Work order
Check each line of the entries. Copy the ones that contain the string "char".

__________

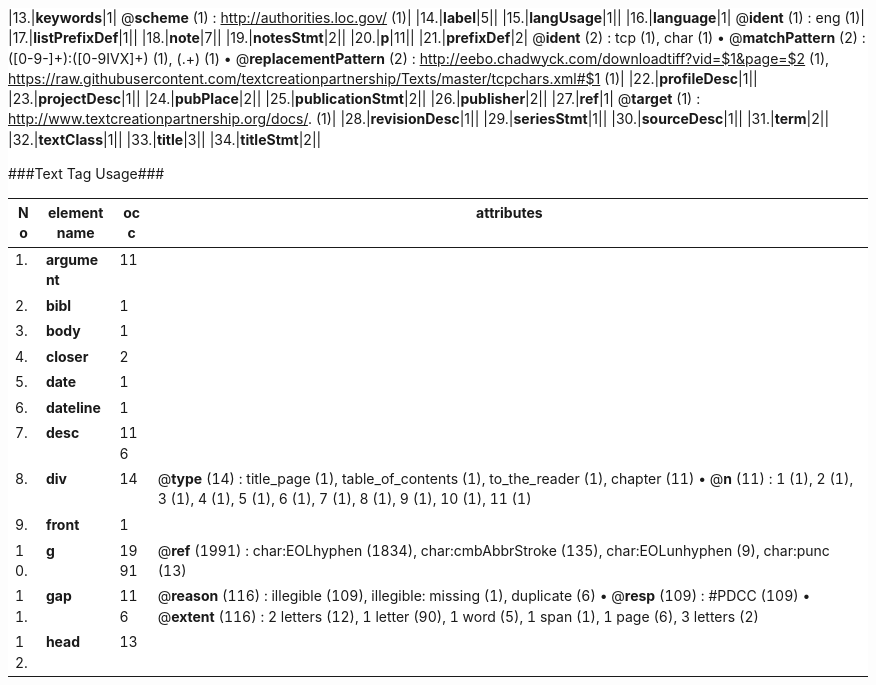 |13.|__keywords__|1| @__scheme__ (1) : http://authorities.loc.gov/ (1)|
|14.|__label__|5||
|15.|__langUsage__|1||
|16.|__language__|1| @__ident__ (1) : eng (1)|
|17.|__listPrefixDef__|1||
|18.|__note__|7||
|19.|__notesStmt__|2||
|20.|__p__|11||
|21.|__prefixDef__|2| @__ident__ (2) : tcp (1), char (1)  •  @__matchPattern__ (2) : ([0-9\-]+):([0-9IVX]+) (1), (.+) (1)  •  @__replacementPattern__ (2) : http://eebo.chadwyck.com/downloadtiff?vid=$1&page=$2 (1), https://raw.githubusercontent.com/textcreationpartnership/Texts/master/tcpchars.xml#$1 (1)|
|22.|__profileDesc__|1||
|23.|__projectDesc__|1||
|24.|__pubPlace__|2||
|25.|__publicationStmt__|2||
|26.|__publisher__|2||
|27.|__ref__|1| @__target__ (1) : http://www.textcreationpartnership.org/docs/. (1)|
|28.|__revisionDesc__|1||
|29.|__seriesStmt__|1||
|30.|__sourceDesc__|1||
|31.|__term__|2||
|32.|__textClass__|1||
|33.|__title__|3||
|34.|__titleStmt__|2||


###Text Tag Usage###

|No|element name|occ|attributes|
|---|---|---|---|
|1.|__argument__|11||
|2.|__bibl__|1||
|3.|__body__|1||
|4.|__closer__|2||
|5.|__date__|1||
|6.|__dateline__|1||
|7.|__desc__|116||
|8.|__div__|14| @__type__ (14) : title_page (1), table_of_contents (1), to_the_reader (1), chapter (11)  •  @__n__ (11) : 1 (1), 2 (1), 3 (1), 4 (1), 5 (1), 6 (1), 7 (1), 8 (1), 9 (1), 10 (1), 11 (1)|
|9.|__front__|1||
|10.|__g__|1991| @__ref__ (1991) : char:EOLhyphen (1834), char:cmbAbbrStroke (135), char:EOLunhyphen (9), char:punc (13)|
|11.|__gap__|116| @__reason__ (116) : illegible (109), illegible: missing (1), duplicate (6)  •  @__resp__ (109) : #PDCC (109)  •  @__extent__ (116) : 2 letters (12), 1 letter (90), 1 word (5), 1 span (1), 1 page (6), 3 letters (2)|
|12.|__head__|13||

__________

Result of this exercise
|21.|__prefixDef__|2| @__ident__ (2) : tcp (1), char (1)  •  @__matchPattern__ (2) : ([0-9\-]+):([0-9IVX]+) (1), (.+) (1)  •  @__replacementPattern__ (2) : http://eebo.chadwyck.com/downloadtiff?vid=$1&page=$2 (1), https://raw.githubusercontent.com/textcreationpartnership/Texts/master/tcpchars.xml#$1 (1)|
|10.|__g__|1991| @__ref__ (1991) : char:EOLhyphen (1834), char:cmbAbbrStroke (135), char:EOLunhyphen (9), char:punc (13)|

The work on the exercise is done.